What is the derivative of y = arcsin ( x ) ?

This identity can be proven easily by applying sin to both sides of the original equation:
1.) ${\displaystyle y=\arcsin x}$
2.) ${\displaystyle \sin y=\sin \left(\arcsin x\right)}$
3.) ${\displaystyle \sin y=x}$
We continue by using implicit differentiation, keeping in mind to use the chain rule on sin y:
4.) ${\displaystyle \cos y\frac{dy}{dx}=1}$
Solve for ${\displaystyle \frac{dy}{dx}}$:
5.) ${\displaystyle \frac{dy}{dx}=\frac{1}{\cos y}}$
Then, substitution with our original equation yields ${\displaystyle \frac{dy}{dx}}$ in terms of x:
6.) ${\displaystyle \frac{dy}{dx}=\frac{1}{\cos \left(\arcsin x\right)}}$
This may not appear to be a good idea at first, but it can be simplified if the identity is remembered.

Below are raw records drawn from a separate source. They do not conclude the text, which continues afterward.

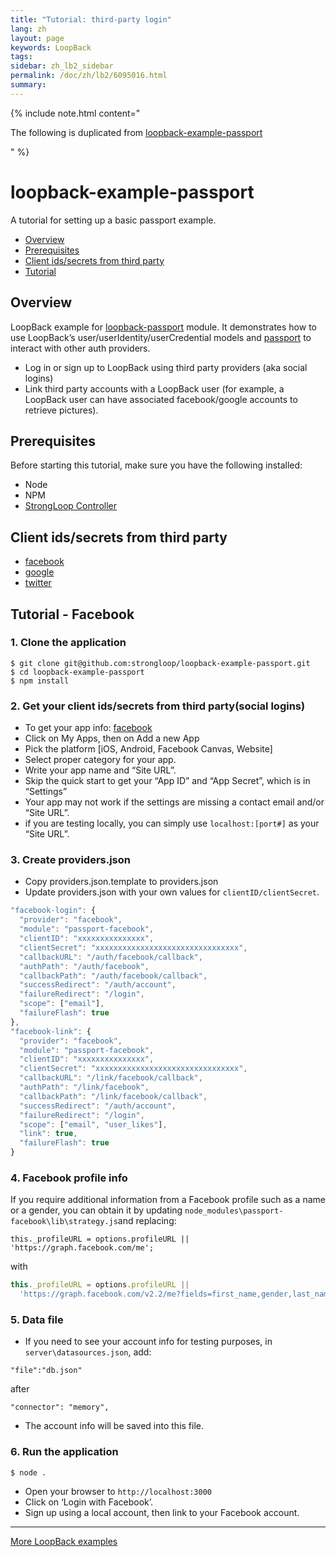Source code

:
 ```yaml
---
title: "Tutorial: third-party login"
lang: zh
layout: page
keywords: LoopBack
tags:
sidebar: zh_lb2_sidebar
permalink: /doc/zh/lb2/6095016.html
summary:
---
```


{% include note.html content="

The following is duplicated from [loopback-example-passport](https://github.com/strongloop/loopback-example-passport)

" %}

# loopback-example-passport

A tutorial for setting up a basic passport example.

*   [Overview](about:blank#overview)
*   [Prerequisites](about:blank#prerequisites)
*   [Client ids/secrets from third party](about:blank#client-idssecrets-from-third-party)
*   [Tutorial](about:blank#tutorial---facebook)

## Overview

LoopBack example for [loopback-passport](https://github.com/strongloop/loopback-passport) module. It demonstrates how to use
LoopBack’s user/userIdentity/userCredential models and [passport](http://passportjs.org/) to interact with other auth providers.

*   Log in or sign up to LoopBack using third party providers (aka social logins)
*   Link third party accounts with a LoopBack user (for example, a LoopBack user can have associated facebook/google accounts to retrieve pictures).

## Prerequisites

Before starting this tutorial, make sure you have the following installed:

*   Node
*   NPM
*   [StrongLoop Controller](https://github.com/strongloop/strongloop)

## Client ids/secrets from third party

*   [facebook](https://developers.facebook.com/apps)
*   [google](https://console.developers.google.com/project)
*   [twitter](https://apps.twitter.com/)

## Tutorial - Facebook

### 1\. Clone the application

```
$ git clone git@github.com:strongloop/loopback-example-passport.git
$ cd loopback-example-passport
$ npm install
```

### 2\. Get your client ids/secrets from third party(social logins)

*   To get your app info: [facebook](https://developers.facebook.com/apps)
*   Click on My Apps, then on Add a new App
*   Pick the platform [iOS, Android, Facebook Canvas, Website]
*   Select proper category for your app.
*   Write your app name and “Site URL”.
*   Skip the quick start to get your “App ID” and “App Secret”, which is in “Settings”
*   Your app may not work if the settings are missing a contact email and/or “Site URL”.
*   if you are testing locally, you can simply use `localhost:[port#]` as your “Site URL”.

### 3\. Create providers.json

*   Copy providers.json.template to providers.json
*   Update providers.json with your own values for `clientID/clientSecret`.

```js
"facebook-login": {
  "provider": "facebook",
  "module": "passport-facebook",
  "clientID": "xxxxxxxxxxxxxxx",
  "clientSecret": "xxxxxxxxxxxxxxxxxxxxxxxxxxxxxxxx",
  "callbackURL": "/auth/facebook/callback",
  "authPath": "/auth/facebook",
  "callbackPath": "/auth/facebook/callback",
  "successRedirect": "/auth/account",
  "failureRedirect": "/login",
  "scope": ["email"],
  "failureFlash": true
},
"facebook-link": {
  "provider": "facebook",
  "module": "passport-facebook",
  "clientID": "xxxxxxxxxxxxxxx",
  "clientSecret": "xxxxxxxxxxxxxxxxxxxxxxxxxxxxxxxx",
  "callbackURL": "/link/facebook/callback",
  "authPath": "/link/facebook",
  "callbackPath": "/link/facebook/callback",
  "successRedirect": "/auth/account",
  "failureRedirect": "/login",
  "scope": ["email", "user_likes"],
  "link": true,
  "failureFlash": true
}
```

### 4\. Facebook profile info

If you require additional information from a Facebook profile such as a name or a gender, you can obtain it by updating `node_modules\passport-facebook\lib\strategy.js`and replacing:

`this._profileURL = options.profileURL || 'https://graph.facebook.com/me';`

with

```js
this._profileURL = options.profileURL ||
  'https://graph.facebook.com/v2.2/me?fields=first_name,gender,last_name,link,locale,name,timezone,verified,email,updated_time';
```

### 5\. Data file

*   If you need to see your account info for testing purposes, in `server\datasources.json`, add:

`"file":"db.json"`

after

`"connector": "memory",`

*   The account info will be saved into this file.

### 6\. Run the application

`$ node .`

*   Open your browser to `http://localhost:3000`
*   Click on ‘Login with Facebook’.
*   Sign up using a local account, then link to your Facebook account.

* * *

[More LoopBack examples](https://github.com/strongloop/loopback-example)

${\displaystyle \sin \left(\arccos x\right)=\cos \left(\arcsin x\right)=\sqrt{1-x^2}}$.
7.) ${\displaystyle \frac{dy}{dx}=\frac{1}{\sqrt{1-x^2}}}$
This is a good definition to memorize, along with ${\displaystyle \frac{d}{dx}\left[\arccos x\right]}$ and ${\displaystyle \frac{d}{dx}\left[\arctan x\right]}$, since they appear quite frequently in differentiation problems.